Computed tomography (CT) scans are accepted standard for diagnosing heart and lung conditions. The new study by Beaumont Health System, of 2,085 patients at nine centers in US and Middle East, found that using newer generation, dual-source CT scanners significantly reduced radiation exposure for patients when compared with first generation, 64-slice, single-source scanners or first generation, dual-source CT scanners.

Patient radiation exposure was reduced by 61 percent with the newer scanners, with no significant difference in image quality for patients having CT scans for coronary artery disease, pulmonary embolism or aortic disease.

"Newer technology makes a difference in terms of radiation exposure and the difference is quite large," said study author Kavitha Chinnaiyan, director of Advanced Cardiac Imaging Research at Beaumont Hospital, Royal Oak.

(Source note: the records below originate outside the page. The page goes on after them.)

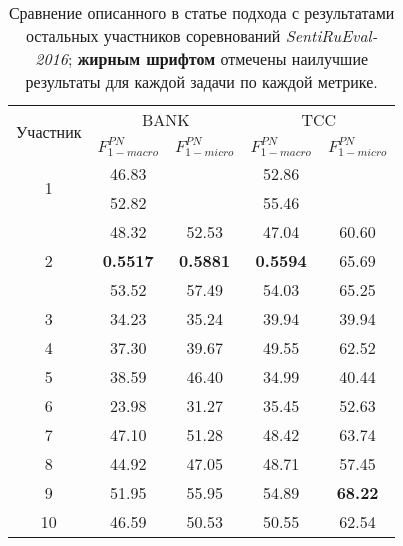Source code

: \begin{table}[htp!]
\centering
\caption{Сравнение описанного в статье подхода с результатами остальных
    участников соревнований {\it SentiRuEval-2016}; {\bf жирным шрифтом}
    отмечены наилучшие результаты для каждой задачи по каждой метрике.}
\label{table:comparison}
\begin{tabular}{ccccc}
\hline
\multicolumn{1}{l|}{\multirow{2}{*}{Участник}} & \multicolumn{2}{c|}{BANK}                                                         & \multicolumn{2}{c}{TCC}                                      \\ \cline{2-5}
\multicolumn{1}{l|}{}                          & \multicolumn{1}{c|}{$F_{1-macro}^{PN}$} & \multicolumn{1}{c|}{$F_{1-micro}^{PN}$} & \multicolumn{1}{c|}{$F_{1-macro}^{PN}$} & $F_{1-micro}^{PN}$ \\ \hline
\multirow{2}{*}{1}          & 46.83          &                  & 52.86                  &                                       \\
                            & 52.82          &                  & 55.46                  &                                       \\ \hline
\multirow{3}{*}{2}          & 48.32          & 52.53            & 47.04                  & 60.60                                 \\
                            & \textbf{0.5517}& \textbf{0.5881}  & \textbf{0.5594}        & 65.69                                 \\
                            &  53.52         & 57.49            & 54.03                  & 65.25                                 \\ \hline
3                           & 34.23          & 35.24            & 39.94                  & 39.94                                 \\
4                           & 37.30          & 39.67            & 49.55                  & 62.52                                 \\
5                           & 38.59          & 46.40            & 34.99                  & 40.44                                 \\
6                           & 23.98          & 31.27            & 35.45                  & 52.63                                 \\
7                           & 47.10          & 51.28            & 48.42                  & 63.74                                 \\
8                           & 44.92          & 47.05            & 48.71                  & 57.45                                 \\
9                           & 51.95          & 55.95            & 54.89                  & \textbf{68.22}                        \\
10                          & 46.59          & 50.53            & 50.55                  & 62.54                                 \\ \hline
\end{tabular}
\end{table}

"It is important for patients to ask questions when referred for a radiation-based test to understand what the procedure involves and what the risks are of the particular technique and if there are alternative imaging choices," she said.

"Clinicians must understand that imaging studies not only have a major impact on the care of an individual patient, but also on trends in radiation exposure, as well as overall health care costs," Chinnaiyan added.

"Incidental findings may require further imaging studies with other radiation-based tests. It is important to discuss the risks and benefits of testing with patients, and to refer them to centers that offer newer technologies," she said.

The study results provide information that will help in setting standards for radiation quality control in cardiovascular imaging. The study appeared online in Journal of Cardiovascular Computed Tomography.